This post, and the photos, are shared with permission of J’s parents. J’s dad is curate of a church in Hertfordshire.
J’s dad writes:
So here is J. – he is 20 months old. Since he was about 2 months he regularly comes to church every Sunday but also for some of the Daily Office. On a Sunday he sits near the back, but during morning prayer, and when the church is empty, he freely wanders around the church – access to all areas. He even helps with ringing the bell for worship.
What clearly fascinates him is the crucifer. He points out the cross (which he calls church) and all other crosses.
Recently he also insists on being followed by a book.
There is once small cross he loves to pick up and process around. He loves procession practice and at home he uses a ladle and a book when he plays. Interestingly, books like bibles and hymn books are always preferred to his own books when available. He also likes going into the pulpit.
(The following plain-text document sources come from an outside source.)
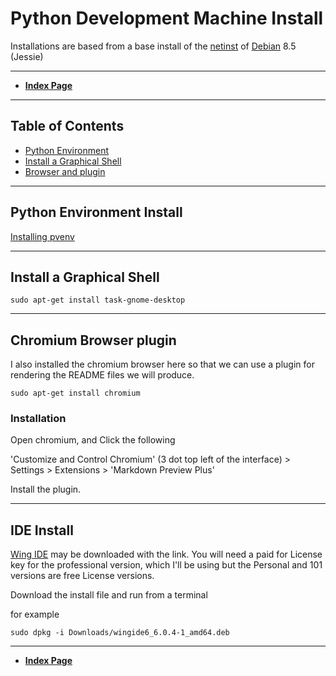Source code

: # Python Development Machine Install

Installations are based from a base install of the [netinst](https://www.debian.org/releases/stable/debian-installer/) of [Debian](https://www.debian.org/) 8.5 (Jessie)

----

* **[Index Page](../README.md)**

----

## Table of Contents

* [Python Environment](Install-Python-3.6-on-Debian-for-development.md)
* [Install a Graphical Shell](#install-a-graphical-shell)
* [Browser and plugin](#chromium-browser-plugin)



----

## Python Environment Install
[Installing pvenv](CreateVENV.md)

----

## Install a Graphical Shell

  `sudo apt-get install task-gnome-desktop`


----

## Chromium Browser plugin

I also installed the chromium browser here so that we can use a plugin for rendering the README files we will produce.

  `sudo apt-get install chromium`

### Installation

Open chromium, and Click the following

'Customize and Control Chromium' (3 dot top left of the interface) > Settings > Extensions > 'Markdown Preview Plus'

Install the plugin.

----

## IDE Install

[Wing IDE](http://www.wingware.com/) may be downloaded with the link.
You will need a paid for License key for the professional version, which I'll be using but the Personal and 101 versions are free License versions.

Download the install file and run from a terminal

for example

 `sudo dpkg -i Downloads/wingide6_6.0.4-1_amd64.deb`



----


* **[Index Page](../README.md)**



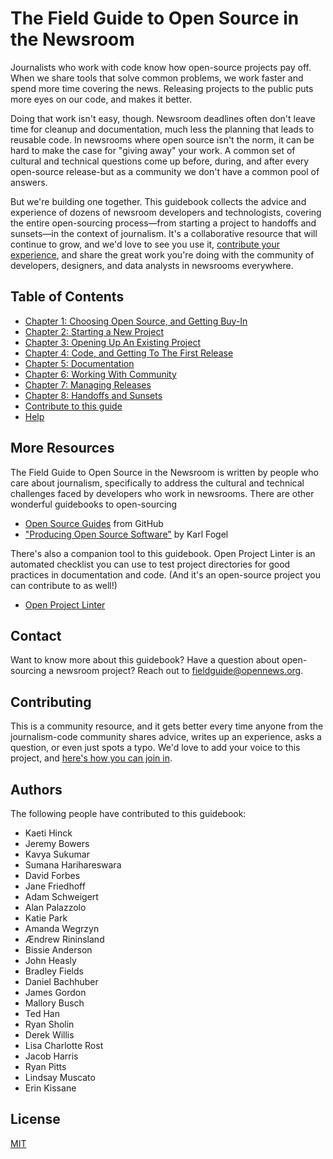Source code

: # The Field Guide to Open Source in the Newsroom

Journalists who work with code know how open-source projects pay off. When we share tools that solve common problems, we work faster and spend more time covering the news. Releasing projects to the public puts more eyes on our code, and makes it better.

Doing that work isn't easy, though. Newsroom deadlines often don't leave time for cleanup and documentation, much less the planning that leads to reusable code. In newsrooms where open source isn't the norm, it can be hard to make the case for "giving away" your work. A common set of cultural and technical questions come up before, during, and after every open-source release-but as a community we don't have a common pool of answers.

But we're building one together. This guidebook collects the advice and experience of dozens of newsroom developers and technologists, covering the entire open-sourcing process—from starting a project to handoffs and sunsets—in the context of journalism. It's a collaborative resource that will continue to grow, and we'd love to see you use it, [contribute your experience](/docs/contributing.md), and share the great work you're doing with the community of developers, designers, and data analysts in newsrooms everywhere.

## Table of Contents

* [Chapter 1: Choosing Open Source, and Getting Buy-In](/docs/Chapter01-Choosing-Open-Source.md)
* [Chapter 2: Starting a New Project](/docs/Chapter02-Starting-New-Project.md)
* [Chapter 3: Opening Up An Existing Project](/docs/Chapter03-Existing-Projects.md)
* [Chapter 4: Code, and Getting To The First Release](/docs/Chapter04-Code-First-Release.md)
* [Chapter 5: Documentation](/docs/Chapter05-Documentation.md)
* [Chapter 6: Working With Community](/docs/Chapter06-Community.md)
* [Chapter 7: Managing Releases](/docs/Chapter07-Releases.md)
* [Chapter 8: Handoffs and Sunsets](/docs/Chapter08-Handoffs-Sunsets.md)
* [Contribute to this guide](/docs/contributing.md)
* [Help](/docs/help.md)

## More Resources

The Field Guide to Open Source in the Newsroom is written by people who care about journalism, specifically to address the cultural and technical challenges faced by developers who work in newsrooms. There are other wonderful guidebooks to open-sourcing

* [Open Source Guides](https://opensource.guide/) from GitHub
* ["Producing Open Source Software"](http://producingoss.com/) by Karl Fogel

There's also a companion tool to this guidebook. Open Project Linter is an automated checklist you can use to test project directories for good practices in documentation and code. (And it's an open-source project you can contribute to as well!)

* [Open Project Linter](https://github.com/OpenNewsLabs/open-project-linter)

## Contact

Want to know more about this guidebook? Have a question about open-sourcing a newsroom project? Reach out to [fieldguide@opennews.org](mailto:fieldguide@opennews.org).

## Contributing

This is a community resource, and it gets better every time anyone from the journalism-code community shares advice, writes up an experience, asks a question, or even just spots a typo. We'd love to add your voice to this project, and [here's how you can join in](/docs/contributing.md).

## Authors

The following people have contributed to this guidebook:

* Kaeti Hinck
* Jeremy Bowers
* Kavya Sukumar
* Sumana Harihareswara
* David Forbes
* Jane Friedhoff
* Adam Schweigert
* Alan Palazzolo
* Katie Park
* Amanda Wegrzyn
* Ændrew Rininsland
* Bissie Anderson
* John Heasly
* Bradley Fields
* Daniel Bachhuber
* James Gordon
* Mallory Busch
* Ted Han
* Ryan Sholin
* Derek Willis
* Lisa Charlotte Rost
* Jacob Harris
* Ryan Pitts
* Lindsay Muscato
* Erin Kissane

## License

[MIT](https://github.com/OpenNewsLabs/field-guide-open-source-newsroom/blob/master/LICENSE)
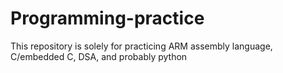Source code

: # Programming-practice
This repository is solely for practicing ARM assembly language, C/embedded C, DSA, and probably python
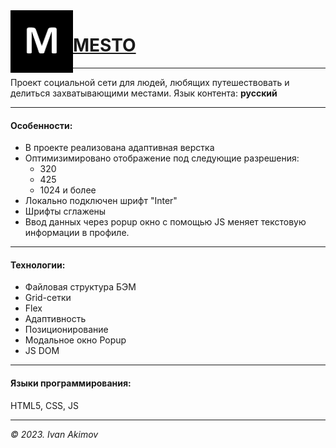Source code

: <img src="./images/icon.png" width="100" align="left">

# [MESTO](https://dartvayder582.github.io/mesto/)
_______
Проект социальной сети для людей, любящих путешествовать и делиться захватывающими местами.
Язык контента: **русский**
________
#### Особенности:
* В проекте реализована адаптивная верстка
* Оптимизимировано отображение под следующие разрешения:
  + 320
  + 425
  + 1024 и более
* Локально подключен шрифт "Inter"
* Шрифты сглажены
* Ввод данных через popup окно с помощью JS меняет текстовую информации в профиле.
________
#### Технологии:
* Файловая структура БЭМ
* Grid-сетки
* Flex
* Адаптивность
* Позиционирование
* Модальное окно Popup
* JS DOM
________
#### Языки программирования:
HTML5, CSS, JS
***
*© 2023. Ivan Akimov*

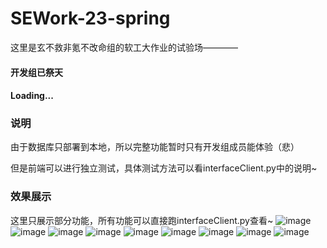 # SEWork-23-spring
这里是玄不救非氪不改命组的软工大作业的试验场————
#### 开发组已祭天
#### Loading...
### 说明
由于数据库只部署到本地，所以完整功能暂时只有开发组成员能体验（悲）<p>
但是前端可以进行独立测试，具体测试方法可以看interfaceClient.py中的说明~
### 效果展示
这里只展示部分功能，所有功能可以直接跑interfaceClient.py查看~
![image](https://github.com/KyoiLin/SEWork-23-spring/blob/master/pic/10.png)
![image](https://github.com/KyoiLin/SEWork-23-spring/blob/master/pic/9.png)
![image](https://github.com/KyoiLin/SEWork-23-spring/blob/master/pic/2.jpg)
![image](https://github.com/KyoiLin/SEWork-23-spring/blob/master/pic/3.jpg)
![image](https://github.com/KyoiLin/SEWork-23-spring/blob/master/pic/4.jpg)
![image](https://github.com/KyoiLin/SEWork-23-spring/blob/master/pic/5.jpg)
![image](https://github.com/KyoiLin/SEWork-23-spring/blob/master/pic/6.png)
![image](https://github.com/KyoiLin/SEWork-23-spring/blob/master/pic/7.png)
![image](https://github.com/KyoiLin/SEWork-23-spring/blob/master/pic/8.png)
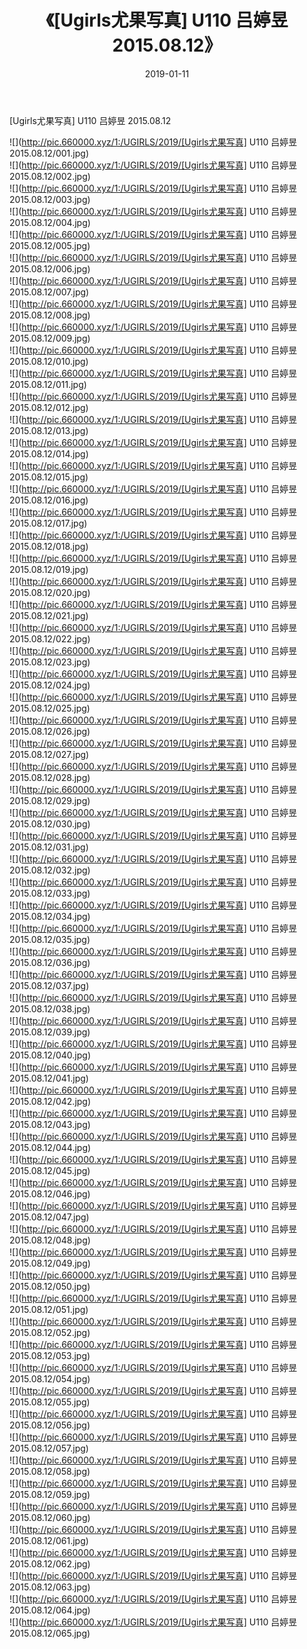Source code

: ﻿---
layout: post
title:  《[Ugirls尤果写真] U110 吕婷昱 2015.08.12》
date:   2019-01-11
img: http://pic.660000.xyz/1:/UGIRLS/2019/[Ugirls尤果写真] U110 吕婷昱 2015.08.12/000.jpg
categories: [美女, 清纯, 唯美]
---

[Ugirls尤果写真] U110 吕婷昱 2015.08.12

 ![](http://pic.660000.xyz/1:/UGIRLS/2019/[Ugirls尤果写真] U110 吕婷昱 2015.08.12/001.jpg) <br>![](http://pic.660000.xyz/1:/UGIRLS/2019/[Ugirls尤果写真] U110 吕婷昱 2015.08.12/002.jpg) <br>![](http://pic.660000.xyz/1:/UGIRLS/2019/[Ugirls尤果写真] U110 吕婷昱 2015.08.12/003.jpg) <br>![](http://pic.660000.xyz/1:/UGIRLS/2019/[Ugirls尤果写真] U110 吕婷昱 2015.08.12/004.jpg) <br>![](http://pic.660000.xyz/1:/UGIRLS/2019/[Ugirls尤果写真] U110 吕婷昱 2015.08.12/005.jpg) <br>![](http://pic.660000.xyz/1:/UGIRLS/2019/[Ugirls尤果写真] U110 吕婷昱 2015.08.12/006.jpg) <br>![](http://pic.660000.xyz/1:/UGIRLS/2019/[Ugirls尤果写真] U110 吕婷昱 2015.08.12/007.jpg) <br>![](http://pic.660000.xyz/1:/UGIRLS/2019/[Ugirls尤果写真] U110 吕婷昱 2015.08.12/008.jpg) <br>![](http://pic.660000.xyz/1:/UGIRLS/2019/[Ugirls尤果写真] U110 吕婷昱 2015.08.12/009.jpg) <br>![](http://pic.660000.xyz/1:/UGIRLS/2019/[Ugirls尤果写真] U110 吕婷昱 2015.08.12/010.jpg) <br>![](http://pic.660000.xyz/1:/UGIRLS/2019/[Ugirls尤果写真] U110 吕婷昱 2015.08.12/011.jpg) <br>![](http://pic.660000.xyz/1:/UGIRLS/2019/[Ugirls尤果写真] U110 吕婷昱 2015.08.12/012.jpg) <br>![](http://pic.660000.xyz/1:/UGIRLS/2019/[Ugirls尤果写真] U110 吕婷昱 2015.08.12/013.jpg) <br>![](http://pic.660000.xyz/1:/UGIRLS/2019/[Ugirls尤果写真] U110 吕婷昱 2015.08.12/014.jpg) <br>![](http://pic.660000.xyz/1:/UGIRLS/2019/[Ugirls尤果写真] U110 吕婷昱 2015.08.12/015.jpg) <br>![](http://pic.660000.xyz/1:/UGIRLS/2019/[Ugirls尤果写真] U110 吕婷昱 2015.08.12/016.jpg) <br>![](http://pic.660000.xyz/1:/UGIRLS/2019/[Ugirls尤果写真] U110 吕婷昱 2015.08.12/017.jpg) <br>![](http://pic.660000.xyz/1:/UGIRLS/2019/[Ugirls尤果写真] U110 吕婷昱 2015.08.12/018.jpg) <br>![](http://pic.660000.xyz/1:/UGIRLS/2019/[Ugirls尤果写真] U110 吕婷昱 2015.08.12/019.jpg) <br>![](http://pic.660000.xyz/1:/UGIRLS/2019/[Ugirls尤果写真] U110 吕婷昱 2015.08.12/020.jpg) <br>![](http://pic.660000.xyz/1:/UGIRLS/2019/[Ugirls尤果写真] U110 吕婷昱 2015.08.12/021.jpg) <br>![](http://pic.660000.xyz/1:/UGIRLS/2019/[Ugirls尤果写真] U110 吕婷昱 2015.08.12/022.jpg) <br>![](http://pic.660000.xyz/1:/UGIRLS/2019/[Ugirls尤果写真] U110 吕婷昱 2015.08.12/023.jpg) <br>![](http://pic.660000.xyz/1:/UGIRLS/2019/[Ugirls尤果写真] U110 吕婷昱 2015.08.12/024.jpg) <br>![](http://pic.660000.xyz/1:/UGIRLS/2019/[Ugirls尤果写真] U110 吕婷昱 2015.08.12/025.jpg) <br>![](http://pic.660000.xyz/1:/UGIRLS/2019/[Ugirls尤果写真] U110 吕婷昱 2015.08.12/026.jpg) <br>![](http://pic.660000.xyz/1:/UGIRLS/2019/[Ugirls尤果写真] U110 吕婷昱 2015.08.12/027.jpg) <br>![](http://pic.660000.xyz/1:/UGIRLS/2019/[Ugirls尤果写真] U110 吕婷昱 2015.08.12/028.jpg) <br>![](http://pic.660000.xyz/1:/UGIRLS/2019/[Ugirls尤果写真] U110 吕婷昱 2015.08.12/029.jpg) <br>![](http://pic.660000.xyz/1:/UGIRLS/2019/[Ugirls尤果写真] U110 吕婷昱 2015.08.12/030.jpg) <br>![](http://pic.660000.xyz/1:/UGIRLS/2019/[Ugirls尤果写真] U110 吕婷昱 2015.08.12/031.jpg) <br>![](http://pic.660000.xyz/1:/UGIRLS/2019/[Ugirls尤果写真] U110 吕婷昱 2015.08.12/032.jpg) <br>![](http://pic.660000.xyz/1:/UGIRLS/2019/[Ugirls尤果写真] U110 吕婷昱 2015.08.12/033.jpg) <br>![](http://pic.660000.xyz/1:/UGIRLS/2019/[Ugirls尤果写真] U110 吕婷昱 2015.08.12/034.jpg) <br>![](http://pic.660000.xyz/1:/UGIRLS/2019/[Ugirls尤果写真] U110 吕婷昱 2015.08.12/035.jpg) <br>![](http://pic.660000.xyz/1:/UGIRLS/2019/[Ugirls尤果写真] U110 吕婷昱 2015.08.12/036.jpg) <br>![](http://pic.660000.xyz/1:/UGIRLS/2019/[Ugirls尤果写真] U110 吕婷昱 2015.08.12/037.jpg) <br>![](http://pic.660000.xyz/1:/UGIRLS/2019/[Ugirls尤果写真] U110 吕婷昱 2015.08.12/038.jpg) <br>![](http://pic.660000.xyz/1:/UGIRLS/2019/[Ugirls尤果写真] U110 吕婷昱 2015.08.12/039.jpg) <br>![](http://pic.660000.xyz/1:/UGIRLS/2019/[Ugirls尤果写真] U110 吕婷昱 2015.08.12/040.jpg) <br>![](http://pic.660000.xyz/1:/UGIRLS/2019/[Ugirls尤果写真] U110 吕婷昱 2015.08.12/041.jpg) <br>![](http://pic.660000.xyz/1:/UGIRLS/2019/[Ugirls尤果写真] U110 吕婷昱 2015.08.12/042.jpg) <br>![](http://pic.660000.xyz/1:/UGIRLS/2019/[Ugirls尤果写真] U110 吕婷昱 2015.08.12/043.jpg) <br>![](http://pic.660000.xyz/1:/UGIRLS/2019/[Ugirls尤果写真] U110 吕婷昱 2015.08.12/044.jpg) <br>![](http://pic.660000.xyz/1:/UGIRLS/2019/[Ugirls尤果写真] U110 吕婷昱 2015.08.12/045.jpg) <br>![](http://pic.660000.xyz/1:/UGIRLS/2019/[Ugirls尤果写真] U110 吕婷昱 2015.08.12/046.jpg) <br>![](http://pic.660000.xyz/1:/UGIRLS/2019/[Ugirls尤果写真] U110 吕婷昱 2015.08.12/047.jpg) <br>![](http://pic.660000.xyz/1:/UGIRLS/2019/[Ugirls尤果写真] U110 吕婷昱 2015.08.12/048.jpg) <br>![](http://pic.660000.xyz/1:/UGIRLS/2019/[Ugirls尤果写真] U110 吕婷昱 2015.08.12/049.jpg) <br>![](http://pic.660000.xyz/1:/UGIRLS/2019/[Ugirls尤果写真] U110 吕婷昱 2015.08.12/050.jpg) <br>![](http://pic.660000.xyz/1:/UGIRLS/2019/[Ugirls尤果写真] U110 吕婷昱 2015.08.12/051.jpg) <br>![](http://pic.660000.xyz/1:/UGIRLS/2019/[Ugirls尤果写真] U110 吕婷昱 2015.08.12/052.jpg) <br>![](http://pic.660000.xyz/1:/UGIRLS/2019/[Ugirls尤果写真] U110 吕婷昱 2015.08.12/053.jpg) <br>![](http://pic.660000.xyz/1:/UGIRLS/2019/[Ugirls尤果写真] U110 吕婷昱 2015.08.12/054.jpg) <br>![](http://pic.660000.xyz/1:/UGIRLS/2019/[Ugirls尤果写真] U110 吕婷昱 2015.08.12/055.jpg) <br>![](http://pic.660000.xyz/1:/UGIRLS/2019/[Ugirls尤果写真] U110 吕婷昱 2015.08.12/056.jpg) <br>![](http://pic.660000.xyz/1:/UGIRLS/2019/[Ugirls尤果写真] U110 吕婷昱 2015.08.12/057.jpg) <br>![](http://pic.660000.xyz/1:/UGIRLS/2019/[Ugirls尤果写真] U110 吕婷昱 2015.08.12/058.jpg) <br>![](http://pic.660000.xyz/1:/UGIRLS/2019/[Ugirls尤果写真] U110 吕婷昱 2015.08.12/059.jpg) <br>![](http://pic.660000.xyz/1:/UGIRLS/2019/[Ugirls尤果写真] U110 吕婷昱 2015.08.12/060.jpg) <br>![](http://pic.660000.xyz/1:/UGIRLS/2019/[Ugirls尤果写真] U110 吕婷昱 2015.08.12/061.jpg) <br>![](http://pic.660000.xyz/1:/UGIRLS/2019/[Ugirls尤果写真] U110 吕婷昱 2015.08.12/062.jpg) <br>![](http://pic.660000.xyz/1:/UGIRLS/2019/[Ugirls尤果写真] U110 吕婷昱 2015.08.12/063.jpg) <br>![](http://pic.660000.xyz/1:/UGIRLS/2019/[Ugirls尤果写真] U110 吕婷昱 2015.08.12/064.jpg) <br>![](http://pic.660000.xyz/1:/UGIRLS/2019/[Ugirls尤果写真] U110 吕婷昱 2015.08.12/065.jpg) <br>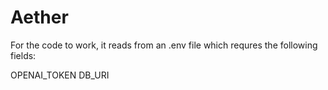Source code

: # Aether

For the code to work, it reads from an .env file which requres the following fields:

OPENAI_TOKEN
DB_URI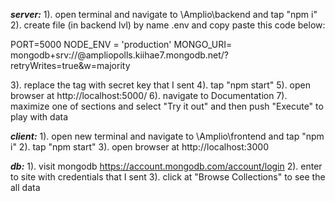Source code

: ***server:***
1). open terminal and navigate to \Amplio\backend and tap "npm i" 
2). create file (in backend lvl) by name .env and copy paste this code below:

PORT=5000 
NODE_ENV = 'production'
MONGO_URI= mongodb+srv://<secret-key>@ampliopolls.kiihae7.mongodb.net/?retryWrites=true&w=majority

3). replace the tag <secret-key> with secret key that I sent
4). tap "npm start"
5). open browser at http://localhost:5000/
6). navigate to Documentation
7). maximize one of sections and select "Try it out" and then push "Execute" to play with data


***client:***
1). open new terminal and navigate to \Amplio\frontend and tap "npm i" 
2). tap "npm start"
3). open browser at http://localhost:3000  


***db:***
1). visit mongodb https://account.mongodb.com/account/login 
2). enter to site with credentials that I sent 
3). click at "Browse Collections" to see the all data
If the church could produce a daily office and gospel board book that would be great!
He also loves hot cross buns, but not sure if that is linked to the cross on the top.
We want to enable him to pursue doing this … but at what age could he help out?
Maybe our next church will have to have a boat boy as there are no youth servers at our current church.
Here are a few thoughts I had when I read this:
- I agree it’s interesting he chooses Bibles and hymn books over his own books when they’re available. It shows that even at 20 months he somehow perceives a difference between “holy books used in worship” and “books read for pleasure.” Of course, there is crossover here, but as a basic distinction, it’s important. And there are of course ramifications here for our understanding of when to admit children to Holy Communion – if J can understand the difference between “ordinary books” and “God books,” could he understand the difference between “ordinary bread” and “God bread”?
- J has engaged with worship through nothing more than simply being exposed to it on a regular basis. Just like when we take children shopping, or swimming, or on train journeys, or to the doctor, and they begin to explore these experiences through play, J has done the same with church. And the same skills parents use in these other activities – helping explain what’s going on, making sure their children can see and participate – can be used in church.
- J’s understanding is age-appropriate. It is not abstract or verbal. It is sensory and imaginative.
- If J loves processing, why not incorporate that into worship? Maybe get a selection of different small crosses, and once a month, or more often, invite any child who wants to to choose a cross and join the procession. There could be a special basket at the front where we leave our crosses by the altar.
- Very small children can help bring up the bread and wine, if an adult or teenager has helped them figure out how to carry it safely, and is available to walk beside them as a second pair of hands, if needed.
- These are also the sorts of things children can engage with through play in a good children’s play area in church. You can see some ideas here, and here, and here.
- Once children have been admitted to communion – whether at confirmation or before – the canons of the church allow them to serve as Eucharistic ministers and help distribute the chalice at communion.
- Now I really want to create a Gospel Book and Daily Office board book!
2 thoughts on “Let Us Play …”
Even very small children can participate in a gospel procession if they are given battery powered candles to hold up – I wouldn’t give a child of twenty months a real candle to hold on their own, but I’ve loved enabling a whole crowd of toddlers to light up the gospel.